From mboxrd@z Thu Jan  1 00:00:00 1970
Return-Path: Jason@zx2c4.com
Received: from krantz.zx2c4.com (localhost [127.0.0.1])
 by krantz.zx2c4.com (ZX2C4 Mail Server) with ESMTP id 640a67ef
 for <wireguard@lists.zx2c4.com>; Fri, 9 Dec 2016 11:12:04 +0000 (UTC)
Received: from frisell.zx2c4.com (frisell.zx2c4.com [192.95.5.64])
 by krantz.zx2c4.com (ZX2C4 Mail Server) with ESMTP id 08fc1e5c
 for <wireguard@lists.zx2c4.com>; Fri, 9 Dec 2016 11:12:04 +0000 (UTC)
Received: by frisell.zx2c4.com (ZX2C4 Mail Server) with ESMTP id aed16777
 for <wireguard@lists.zx2c4.com>; Fri, 9 Dec 2016 11:12:03 +0000 (UTC)
Received: by frisell.zx2c4.com (ZX2C4 Mail Server) with ESMTPSA id 22deb42f
 (TLSv1.2:ECDHE-RSA-AES128-GCM-SHA256:128:NO)
 for <wireguard@lists.zx2c4.com>; Fri, 9 Dec 2016 11:12:02 +0000 (UTC)
Received: by mail-wm0-f50.google.com with SMTP id t79so22215969wmt.0
 for <wireguard@lists.zx2c4.com>; Fri, 09 Dec 2016 03:17:41 -0800 (PST)
MIME-Version: 1.0
In-Reply-To: <20161208231626.GA5230@grsecurity.net>
References: <e15d1fea-8761-fde9-6802-cb483340ebb4@sholland.org>
 <CAHmME9qBAt84jOvJhnSOybekbOFQb1RH+7mmfGK=bc2i9bxADg@mail.gmail.com>
 <CAHmME9q+oEAo+HuSRf8WJoGv+jbsA46c3GHXCUT4QvX8a+k23w@mail.gmail.com>
 <58475B7C.14182.19D586@pageexec.freemail.hu>
 <CAHmME9rHB20Ywi_ZkFGq5WioqeDApUvaTwaOP1HB1WBpYRVCag@mail.gmail.com>
 <CAHmME9pVCDu88c6n+LV9Mtd5Ohu8o-7RSQB4kRjsHGRQ3jF8zw@mail.gmail.com>
 <20161208231626.GA5230@grsecurity.net>
From: "Jason A. Donenfeld" <Jason@zx2c4.com>
Date: Fri, 9 Dec 2016 12:17:39 +0100
Message-ID: <CAHmME9oY+Q7mWkpNejKnPg=DpbtGaXkthCCkPLusMv1uBANLTQ@mail.gmail.com>
Subject: Re: Kernel Panic
To: Brad Spengler <spender@grsecurity.net>
Content-Type: text/plain; charset=UTF-8
Cc: pageexec@freemail.hu, WireGuard mailing list <wireguard@lists.zx2c4.com>
List-Id: Development discussion of WireGuard <wireguard.lists.zx2c4.com>
List-Unsubscribe: <https://lists.zx2c4.com/mailman/options/wireguard>,
 <mailto:wireguard-request@lists.zx2c4.com?subject=unsubscribe>
List-Archive: <http://lists.zx2c4.com/pipermail/wireguard/>
List-Post: <mailto:wireguard@lists.zx2c4.com>
List-Help: <mailto:wireguard-request@lists.zx2c4.com?subject=help>
List-Subscribe: <https://lists.zx2c4.com/mailman/listinfo/wireguard>,
 <mailto:wireguard-request@lists.zx2c4.com?subject=subscribe>

Hey Brad,

On Fri, Dec 9, 2016 at 12:16 AM, Brad Spengler <spender@grsecurity.net> wrote:
> I see now, but your code is still wrong as it's relying on undefined
> behavior of the API.  Anyway, I will work around your incorrect code
> in the next patch (or more likely with our 4.9 patch) -- also don't
> rely on looking at other code as evidence of yours being correct,
> just look at all the examples being fixed in 4.9 as evidence ;)

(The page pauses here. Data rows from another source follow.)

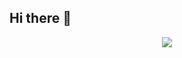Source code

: ## Hi there 👋

<!--
**danny-gca/danny-gca** is a ✨ _special_ ✨ repository because its `README.md` (this file) appears on your GitHub profile.

Here are some ideas to get you started:

- 🔭 I’m currently working on ...
- 🌱 I’m currently learning ...
- 👯 I’m looking to collaborate on ...
- 🤔 I’m looking for help with ...
- 💬 Ask me about ...
- 📫 How to reach me: ...
- 😄 Pronouns: ...
- ⚡ Fun fact: ...
-->

<p align="center">
  <img src="https://github-readme-stats-j3tl.vercel.app/api?username=danny-gca&theme=tokyonight&show_icons=true&hide_border=true&count_private=true&include_all_commits=true" />
</p>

I think actually the API was designed with the very purpose of copying
to stack buffers in mind. It was quite clearly made for MAC checks.
There's no way in hell I'm going to kmalloc just to check a MAC. The
intent of the function is correct, but along the way upstream tried to
add an optimization, that killed the correctness of it.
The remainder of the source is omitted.